Does your business bookshelf include this 1919 classic?

by Peter Osborne on November 6, 2010 · 0 comments

“Make definite assertions. Avoid tame, colorless, hesitating, non-committal language.” — Rule 12

There’s no shortage of blogs about new and favorite business books.  In the past week, I’ve stumbled across lists from Chris Brogan (he linked this week to a number of video reviews — click on the Escape Velocity Bookshelf one on page 2) and Beth Harte (with a list of Social Media primers).  I write periodic “Must Read” posts that include my weekly roundup of great posts and there’s an Amazon affiliate link in the right-hand column to some I think are best for new consultants.

Recent (and future) inclusions to these Must Read lists include Unmarketing by Scott Stratton, Where Good Ideas Come From by Steven Johnson, Brains on Fire by the principals of a South Carolina agency, Resonate by Nancy Duarte, The Referral Engine by John Jantsch, Leadership Rules by Chris Widener, and the soon-to-be-released Content Rules by Ann Handle and C.C. Chapman.  In each case, these books will help you be more efficient, serve customers more effectively, or change your approach to marketing. 

As someone who sees a lot of writing in the course of a day, I think many consultants and small-business owners could benefit from reading a tome that was published in 1919.

Did memories of 11th Grade English just cause your heart to stop for a second?

The Elements of Style by William Strunk Jr. and E.B. White.  Buy it.  It’s that simple.

“Seven rules of usage, eleven principles of composition, a few matters of form, and a list of words and expressions commonly misused — that was the sum and substance of Professor Strunk’s work,” said E.B. White who added a fifth chapter in 1957 called “An Approach to Style.”   A student of Professor Strunk’s in 1919 at Cornell University, Mr. White eventually added four rules of usage and some “words and expressions of a recent vintage” to the professor’s original book.

Need I say more?  To paraphrase the movie Jerry Maguire, I probably had you at Strunk and White (unless you had a particularly scary run of English teachers in high school).  Between IMs and Tweets and other barriers to even marginally coherent writing, this book screams to be picked up every few months and reviewed.  A chapter here, a rule there.  Have a question?  Is it effect or affect? Its or it’s? Leave it on your desk.  And trust me, many people aren’t using it and should be.

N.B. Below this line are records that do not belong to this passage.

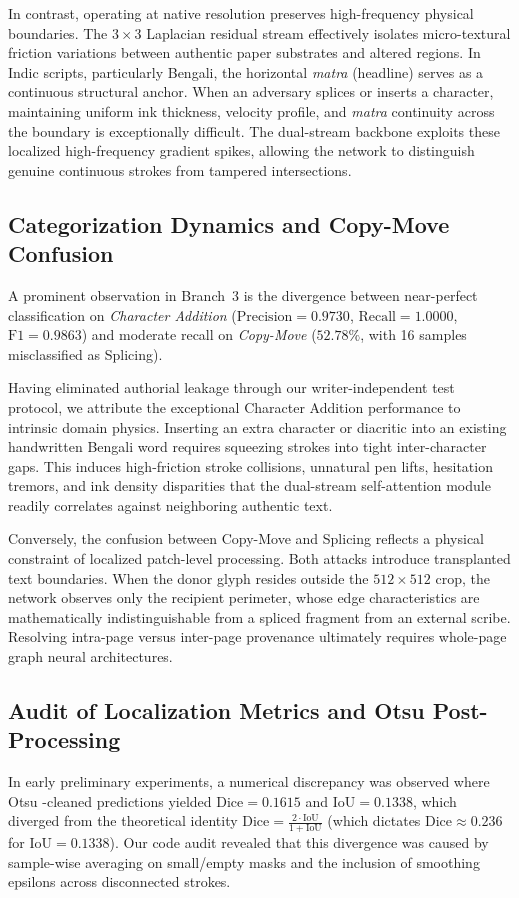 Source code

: \documentclass[pdflatex,sn-mathphys-num,iicol]{sn-jnl}
\begin{document}
In contrast, operating at native resolution preserves high-frequency physical boundaries. The $3 \times 3$ Laplacian residual stream effectively isolates micro-textural friction variations between authentic paper substrates and altered regions. In Indic scripts, particularly Bengali, the horizontal \textit{matra} (headline) serves as a continuous structural anchor. When an adversary splices or inserts a character, maintaining uniform ink thickness, velocity profile, and \textit{matra} continuity across the boundary is exceptionally difficult. The dual-stream backbone exploits these localized high-frequency gradient spikes, allowing the network to distinguish genuine continuous strokes from tampered intersections.

\subsection{Categorization Dynamics and Copy-Move Confusion}
A prominent observation in Branch~3 is the divergence between near-perfect classification on \textit{Character Addition} ($\text{Precision} = 0.9730$, $\text{Recall} = 1.0000$, $\text{F1} = 0.9863$) and moderate recall on \textit{Copy-Move} ($52.78\%$, with 16 samples misclassified as Splicing).

Having eliminated authorial leakage through our writer-independent test protocol, we attribute the exceptional Character Addition performance to intrinsic domain physics. Inserting an extra character or diacritic into an existing handwritten Bengali word requires squeezing strokes into tight inter-character gaps. This induces high-friction stroke collisions, unnatural pen lifts, hesitation tremors, and ink density disparities that the dual-stream self-attention module readily correlates against neighboring authentic text.

Conversely, the confusion between Copy-Move and Splicing reflects a physical constraint of localized patch-level processing. Both attacks introduce transplanted text boundaries. When the donor glyph resides outside the $512 \times 512$ crop, the network observes only the recipient perimeter, whose edge characteristics are mathematically indistinguishable from a spliced fragment from an external scribe. Resolving intra-page versus inter-page provenance ultimately requires whole-page graph neural architectures.

\subsection{Audit of Localization Metrics and Otsu Post-Processing}
In early preliminary experiments, a numerical discrepancy was observed where Otsu \cite{bib18}-cleaned predictions yielded $\text{Dice} = 0.1615$ and $\text{IoU} = 0.1338$, which diverged from the theoretical identity $\text{Dice} = \frac{2 \cdot \text{IoU}}{1 + \text{IoU}}$ (which dictates $\text{Dice} \approx 0.236$ for $\text{IoU} = 0.1338$). Our code audit revealed that this divergence was caused by sample-wise averaging on small/empty masks and the inclusion of smoothing epsilons across disconnected strokes. 
\end{document}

My copy (the 50th anniversary edition) only runs 85 pages (not counting the glossary and index).  The Contents page provides the full list of “elements.”

One more thing: Buy a copy for the children in your life – regardless of their ages.  Our kids are growing up with little regard for the English language.  It would be a heckuva gift to give them — even if they moan a bit when they unwrap it.

And with that, I’ll stop.  Because, as Rule 17 clearly states, “Avoid needless words.”